The deterioration of Ukrainian-Polish relations is not critical, journalist Vitaly Portnykov, the Ukrainian co-chairman of the Forum of Partnership with Poland said on Friday, 17 November, at a roundtable conference in Gorshenin Institute, dedicated to the tension in Ukrainian-Polish relations.
He said that after 2014, the neighbouring countries began to view Ukraine in a different way as the country became the subject of its own policy.
After the Revolution of Dignity, Ukraine began to build relations with the great powers on its own, the expert said.
"The United States and the EU, Russia and Germany - these are totally different relationships. We have allied relations with the USA. With Russia, we have the relations of a nation at war with the state that is occupying part of our territory. These are not the relations between a satellite of Moscow and other countries, as was the case before the victory of the Maidan," said Portnykov.
The expert stressed that only after the Maidan, Ukraine became a subject in the field of its own historical memory. The policy on this issue should not be permanent but can be adjusted over the years. It can be influenced by internal political processes, eg depending on which political forces rule the country, or the current political circumstances, because the historical memory in times of war differs from memory in times of peace.

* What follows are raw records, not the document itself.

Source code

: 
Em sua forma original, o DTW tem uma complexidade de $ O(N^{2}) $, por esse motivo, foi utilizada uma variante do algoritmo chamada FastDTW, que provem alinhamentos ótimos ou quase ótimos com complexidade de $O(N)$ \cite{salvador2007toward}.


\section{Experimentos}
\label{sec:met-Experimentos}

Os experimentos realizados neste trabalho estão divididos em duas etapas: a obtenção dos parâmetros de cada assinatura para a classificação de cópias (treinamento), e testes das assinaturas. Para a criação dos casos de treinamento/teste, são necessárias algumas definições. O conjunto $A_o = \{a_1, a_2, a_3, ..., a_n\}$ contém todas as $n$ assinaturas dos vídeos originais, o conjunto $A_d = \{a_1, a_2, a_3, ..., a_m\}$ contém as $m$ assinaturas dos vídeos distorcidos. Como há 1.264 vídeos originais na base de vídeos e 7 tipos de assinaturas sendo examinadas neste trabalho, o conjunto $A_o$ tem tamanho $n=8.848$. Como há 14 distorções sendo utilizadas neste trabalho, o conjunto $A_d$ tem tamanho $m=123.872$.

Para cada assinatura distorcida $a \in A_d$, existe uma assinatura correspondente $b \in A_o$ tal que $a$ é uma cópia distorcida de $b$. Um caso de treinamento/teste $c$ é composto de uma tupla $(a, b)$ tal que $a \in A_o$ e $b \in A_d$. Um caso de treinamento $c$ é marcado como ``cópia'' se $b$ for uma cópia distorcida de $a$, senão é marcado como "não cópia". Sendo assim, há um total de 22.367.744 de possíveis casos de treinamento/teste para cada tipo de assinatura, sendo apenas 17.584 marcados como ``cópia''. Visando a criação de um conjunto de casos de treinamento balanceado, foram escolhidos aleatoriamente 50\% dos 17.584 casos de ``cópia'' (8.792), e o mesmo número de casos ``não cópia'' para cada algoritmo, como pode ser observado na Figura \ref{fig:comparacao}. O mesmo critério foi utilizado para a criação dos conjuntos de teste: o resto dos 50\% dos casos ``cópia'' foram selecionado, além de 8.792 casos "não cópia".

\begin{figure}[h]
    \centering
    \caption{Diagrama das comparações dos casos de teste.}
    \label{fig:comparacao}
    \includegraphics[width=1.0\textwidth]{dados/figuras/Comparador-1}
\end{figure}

"The point is that this is normal for us while our neighbours still view us as a Soviet republic. I always cite an example: Poland has no historical disputes with Belarus, which still lives in the Soviet paradigm, however they have been having problems with Lithuania for 25 consecutive years. I believe it is not something to be afraid of. Moreover, in my opinion, Poland is fully entitled to its own interpretation of historical memory and its own attitude towards the Ukrainian policy," Portnykov said.
In Europe, there are countries that also have different views on the past: Britain and Ireland, France and Germany... Nevertheless, they maintain close relationships, the expert added. For example, the president of Ireland first visited London almost a century after Ireland declared independence. The Irish and Brits are not any closer in the way they view their common history and the past than Ukrainians and Poles.
"For me, the only red line is when our neighbours, who are our strategic allies and friends, despite all the historical problems that obviously exist between Ukrainians and Poles, become the allies of our enemy," Portnykov said.
"When Poland issues political statements or draws 'blacklists' and we answer in kind is one story. Russian tanks, however, is quite another story. I would not want our neighbours, the countries of Central and Eastern Europe to be the allies of a nation that is ready to destroy Ukraine. I do not see this, though. I believe that Poland, despite all of its claims arising from the arrival of Ukraine as an independent subject, is strategically interested in our development," Portnykov concluded.